Two men, however, stood staring in manner unfriendly. Ahdio stopped and returned
the gaze.
“You boys his buddies?”
“Right.”
“Yes. Narvy didn’t mean no harm.”
“Probably not,” Ahdio said equably. “Just drank too much, too fast and wouldn’t
take anything to eat. You boys want a sausage and a beer, or you think you ought
to help him … Narvy … home?”
The two of them stared at him in silence, mean-faced, and the taverner stared
back with his usual open, large-eyed expression. After a time they looked at
each other. The handsome one shrugged. The balding one shrugged. They sat down
again.
“Couple of sausages and beers coming up,” Ahdio said, and that was that.

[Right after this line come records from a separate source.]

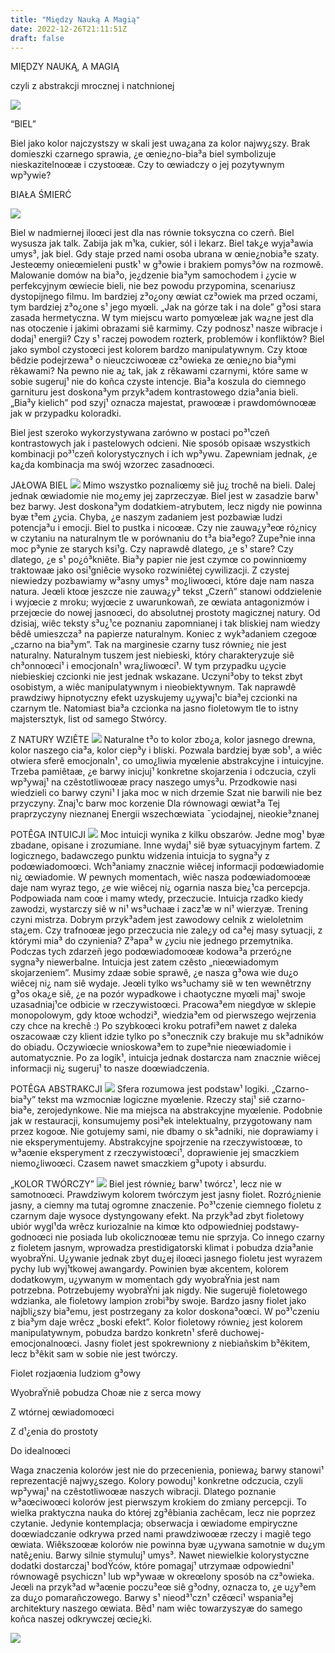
 ```yaml
---
title: "Między Nauką A Magią"
date: 2022-12-26T21:11:51Z
draft: false
---
```

MIĘDZY NAUKĄ, A MAGIĄ

czyli z abstrakcji mrocznej i natchnionej

![](http://146.59.33.192:1313/img/06.png)

“BIEL”

Biel jako kolor najczystszy w skali jest uwa¿ana za kolor najwy¿szy. Brak domieszki czarnego sprawia, ¿e
œnie¿no-bia³a biel symbolizuje nieskazitelnoœæ i czystoœæ. Czy to œwiadczy o jej pozytywnym wp³ywie?

BIAŁA ŚMIERĆ

![](http://146.59.33.192:1313/img/07.png)

Biel w nadmiernej iloœci jest dla nas równie toksyczna co czerñ. Biel wysusza jak talk. Zabija jak m¹ka, cukier,
sól i lekarz. Biel tak¿e wyja³awia umys³, jak biel. Gdy staje przed nami osoba ubrana w œnie¿nobia³e szaty.
Jesteœmy onieœmieleni pustk¹ w g³owie i brakiem pomys³ów na rozmowê. Malowanie domów na bia³o,
je¿dzenie bia³ym samochodem i ¿ycie w perfekcyjnym œwiecie bieli, nie bez powodu przypomina, scenariusz
dystopijnego filmu. Im bardziej z³o¿ony œwiat cz³owiek ma przed oczami, tym bardziej z³o¿one s¹ jego myœli.
„Jak na górze tak i na dole” g³osi stara zasada hermetyczna. W tym miejscu warto pomyœleæ jak wa¿ne jest dla
nas otoczenie i jakimi obrazami siê karmimy. Czy podnosz¹ nasze wibracje i dodaj¹ energii? Czy s¹ raczej
powodem rozterk, problemów i konfliktów?
Biel jako symbol czystoœci jest kolorem bardzo manipulatywnym. Czy ktoœ bêdzie podejrzewa³ o nieuczciwoœæ
cz³owieka ze œnie¿no bia³ymi rêkawami? Na pewno nie a¿ tak, jak z rêkawami czarnymi, które same w sobie
sugeruj¹ nie do koñca czyste intencje. Bia³a koszula do ciemnego garnituru jest doskona³ym przyk³adem
kontrastowego dzia³ania bieli. „Bia³y kielich” pod szyj¹ oznacza majestat, prawoœæ i prawdomównoœæ jak w
przypadku koloradki.

Biel jest szeroko wykorzystywana zarówno w postaci po³¹czeñ kontrastowych jak i pastelowych odcieni. Nie
sposób opisaæ wszystkich kombinacji po³¹czeñ kolorystycznych i ich wp³ywu. Zapewniam jednak, ¿e ka¿da
kombinacja ma swój wzorzec zasadnoœci.

JAŁOWA BIEL
![](http://146.59.33.192:1313/img/5.png)
Mimo wszystko poznaliœmy siê ju¿ trochê na bieli. Dalej jednak œwiadomie nie mo¿emy jej zaprzeczyæ. Biel
jest w zasadzie barw¹ bez barwy. Jest doskona³ym dodatkiem-atrybutem, lecz nigdy nie powinna byæ t³em
¿ycia. Chyba, ¿e naszym zadaniem jest pozbawiæ ludzi potencja³u i emocji. Biel to pustka i nicoœæ. Czy nie
zauwa¿y³eœ ró¿nicy w czytaniu na naturalnym tle w porównaniu do t³a bia³ego? Zupe³nie inna moc p³ynie ze
starych ksi¹g. Czy naprawdê dlatego, ¿e s¹ stare? Czy dlatego, ¿e s¹ po¿ó³kniête. Bia³y papier nie jest czymœ
co powinniœmy traktowaæ jako osi¹gniêcie wysoko rozwiniêtej cywilizacji. Z czystej niewiedzy pozbawiamy
w³asny umys³ mo¿liwoœci, które daje nam nasza natura.
Jeœli ktoœ jeszcze nie zauwa¿y³ tekst „Czerñ” stanowi oddzielenie i wyjœcie z mroku; wyjœcie z uwarunkowañ,
ze œwiata antagonizmów i przejœcie do nowej jasnoœci, do absolutnej prostoty magicznej natury. Od dzisiaj,
wiêc teksty s³u¿¹ce poznaniu zapomnianej i tak bliskiej nam wiedzy bêdê umieszcza³ na papierze naturalnym.
Koniec z wyk³adaniem czegoœ „czarno na bia³ym”. Tak na marginesie czarny tusz równie¿ nie jest naturalny.
Naturalnym tuszem jest niebieski, który charakteryzuje siê ch³onnoœci¹ i emocjonaln¹ wra¿liwoœci¹. W tym
przypadku u¿ycie niebieskiej czcionki nie jest jednak wskazane. Uczyni³oby to tekst zbyt osobistym, a wiêc
manipulatywnym i nieobiektywnym. Tak naprawdê prawdziwy hipnotyczny efekt uzyskujemy u¿ywaj¹c bia³ej
czcionki na czarnym tle. Natomiast bia³a czcionka na jasno fioletowym tle to istny majstersztyk, list od samego
Stwórcy.

Z NATURY WZIÊTE
![](http://146.59.33.192:1313/img/10-B.png)
Naturalne t³o to kolor zbo¿a, kolor jasnego drewna, kolor naszego cia³a, kolor ciep³y i bliski. Pozwala bardziej
byæ sob¹, a wiêc otwiera sferê emocjonaln¹, co umo¿liwia myœlenie abstrakcyjne i intuicyjne. Trzeba pamiêtaæ,
¿e barwy inicjuj¹ konkretne skojarzenia i odczucia, czyli wp³ywaj¹ na czêstotliwoœæ pracy naszego umys³u.
Przodkowie nasi wiedzieli co barwy czyni¹
I jaka moc w nich drzemie
Szat nie barwili nie bez przyczyny.
Znaj¹c barw moc korzenie
Dla równowagi œwiat³a
Tej praprzyczyny nieznanej
Energii wszechœwiata
¯yciodajnej, nieokie³znanej

POTÊGA INTUICJI
![](http://146.59.33.192:1313/img/grid_0-46.png)
Moc intuicji wynika z kilku obszarów. Jedne mog¹ byæ zbadane, opisane i zrozumiane. Inne wydaj¹ siê byæ
sytuacyjnym fartem. Z logicznego, badawczego punktu widzenia intuicja to sygna³y z podœwiadomoœci.
Wch³aniamy znacznie wiêcej informacji podœwiadomie ni¿ œwiadomie. W pewnych momentach, wiêc nasza
podœwiadomoœæ daje nam wyraz tego, ¿e wie wiêcej ni¿ ogarnia nasza bie¿¹ca percepcja. Podpowiada nam coœ i
mamy wtedy, przeczucie.
Intuicja rzadko kiedy zawodzi, wystarczy siê w ni¹ ws³uchaæ i zacz¹æ w ni¹ wierzyæ. Trening czyni mistrza.
Dobrym przyk³adem jest zawodowy celnik z wieloletnim sta¿em. Czy trafnoœæ jego przeczucia nie zale¿y od ca³ej
masy sytuacji, z którymi mia³ do czynienia? Z³apa³ w ¿yciu nie jednego przemytnika. Podczas tych zdarzeñ jego
podœwiadomoœæ kodowa³a przeró¿ne sygna³y niewerbalne. Intuicja jest zatem czêsto „nieœwiadomym
skojarzeniem”. Musimy zdaæ sobie sprawê, ¿e nasza g³owa wie du¿o wiêcej ni¿ nam siê wydaje. Jeœli tylko
ws³uchamy siê w ten wewnêtrzny g³os oka¿e siê, ¿e na pozór wypadkowe i chaotyczne myœli maj¹ swoje
uzasadniaj¹ce odbicie w rzeczywistoœci.
Pracowa³em niegdyœ w sklepie monopolowym, gdy ktoœ wchodzi³, wiedzia³em od pierwszego wejrzenia czy chce
na krechê :) Po szybkoœci kroku potrafi³em nawet z daleka oszacowaæ czy klient idzie tylko po s³onecznik czy
brakuje mu sk³adników do obiadu. Oczywiœcie wnioskowa³em to zupe³nie nieœwiadomie i automatycznie. Po za
logik¹, intuicja jednak dostarcza nam znacznie wiêcej informacji ni¿ sugeruj¹ to nasze doœwiadczenia.

POTÊGA ABSTRAKCJI
![](http://146.59.33.192:1313/img/Grim__intricately_detailed_movie_screenshot_of_an_old_man_lig_e821cf10-674c-4b18-9558-0d6302e63739.png)
Sfera rozumowa jest podstaw¹ logiki. „Czarno-bia³y” tekst ma wzmocniæ logiczne myœlenie. Rzeczy staj¹ siê
czarno-bia³e, zerojedynkowe. Nie ma miejsca na abstrakcyjne myœlenie. Podobnie jak w restauracji,
konsumujemy posi³ek intelektualny, przygotowany nam przez kogoœ. Nie gotujemy sami, nie dbamy o sk³adniki,
nie doprawiamy i nie eksperymentujemy.
Abstrakcyjne spojrzenie na rzeczywistoœæ, to w³aœnie eksperyment z rzeczywistoœci¹, doprawienie jej smaczkiem
niemo¿liwoœci. Czasem nawet smaczkiem g³upoty i absurdu.

„KOLOR TWÓRCZY”
![](http://146.59.33.192:1313/img/3abdallahelking_aghori_sadhu_mc_escher_style_3d_art_organic_fir_e6d140b5-40f9-4552-bdb7-7c4d2d49adf2.png)
Biel jest równie¿ barw¹ twórcz¹, lecz nie w samotnoœci. Prawdziwym kolorem twórczym jest jasny fiolet.
Rozró¿nienie jasny, a ciemny ma tutaj ogromne znaczenie. Po³¹czenie ciemnego fioletu z czarnym daje wysoce
dystyngowany efekt. Na przyk³ad zbyt fioletowy ubiór wygl¹da wrêcz kuriozalnie na kimœ kto odpowiedniej
podstawy-godnoœci nie posiada lub okolicznoœæ temu nie sprzyja. Co innego czarny z fioletem jasnym,
wprowadza prestidigatorski klimat i pobudza dzia³anie wyobraŸni. U¿ywanie jednak zbyt du¿ej iloœci jasnego
fioletu jest wyrazem pychy lub wyj¹tkowej awangardy. Powinien byæ akcentem, kolorem dodatkowym, u¿ywanym
w momentach gdy wyobraŸnia jest nam potrzebna. Potrzebujemy wyobraŸni jak nigdy. Nie sugerujê fioletowego
wdzianka, ale fioletowy lampion zrobi³by swoje. Bardzo jasny fiolet jako najbli¿szy bia³emu, jest postrzegany za
kolor doskona³oœci. W po³¹czeniu z bia³ym daje wrêcz „boski efekt”. Kolor fioletowy równie¿ jest kolorem
manipulatywnym, pobudza bardzo konkretn¹ sferê duchowej-emocjonalnoœci. Jasny fiolet jest spokrewniony z
niebiañskim b³êkitem, lecz b³êkit sam w sobie nie jest twórczy.

Fiolet rozjaœnia ludziom g³owy

WyobraŸniê pobudza
Choæ nie z serca mowy

Z wtórnej œwiadomoœci

Z d¹¿enia do prostoty

Do idealnoœci

Waga znaczenia kolorów jest nie do przecenienia, poniewa¿ barwy stanowi¹ reprezentacjê najwy¿szego. Kolory
powoduj¹ konkretne odczucia, czyli wp³ywaj¹ na czêstotliwoœæ naszych wibracji. Dlatego poznanie w³aœciwoœci
kolorów jest pierwszym krokiem do zmiany percepcji. To wielka praktyczna nauka do której zg³êbiania zachêcam,
lecz nie poprzez czytanie. Jedynie kontemplacja; obserwacja i œwiadome empiryczne doœwiadczanie odkrywa
przed nami prawdziwoœæ rzeczy i magiê tego œwiata. Wiêkszoœæ kolorów nie powinna byæ u¿ywana samotnie w
du¿ym natê¿eniu. Barwy silnie stymuluj¹ umys³. Nawet niewielkie kolorystyczne dodatki dostarczaj¹ bodŸców,
które pomagaj¹ utrzymaæ odpowiedni¹ równowagê psychiczn¹ lub wp³ywaæ w okreœlony sposób na cz³owieka.
Jeœli na przyk³ad w³aœnie poczu³eœ siê g³odny, oznacza to, ¿e u¿y³em za du¿o pomarañczowego.
Barwy s¹ nieod³¹czn¹ czêœci¹ wspania³ej architektury naszego œwiata. Bêd¹ nam wiêc towarzyszyæ do samego
koñca naszej odkrywczej œcie¿ki.

![](http://146.59.33.192:1313/img/1_2.png)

Still, he had worried that they or perhaps all three might decide to take out
their mad on Throde, and Ahdio warned the youth, who walked home every night
alone. They had made it well known that he carried no money but did bear a big
stick. On the other hand, he needed that staff because he had a gimped leg. Now
his employer was more than glad that his apprehension had been for nothing.
He was heading back to the storeroom when he heard the banging sound back there.
Sweetboy didn’t make banging sounds, particularly when he was napping.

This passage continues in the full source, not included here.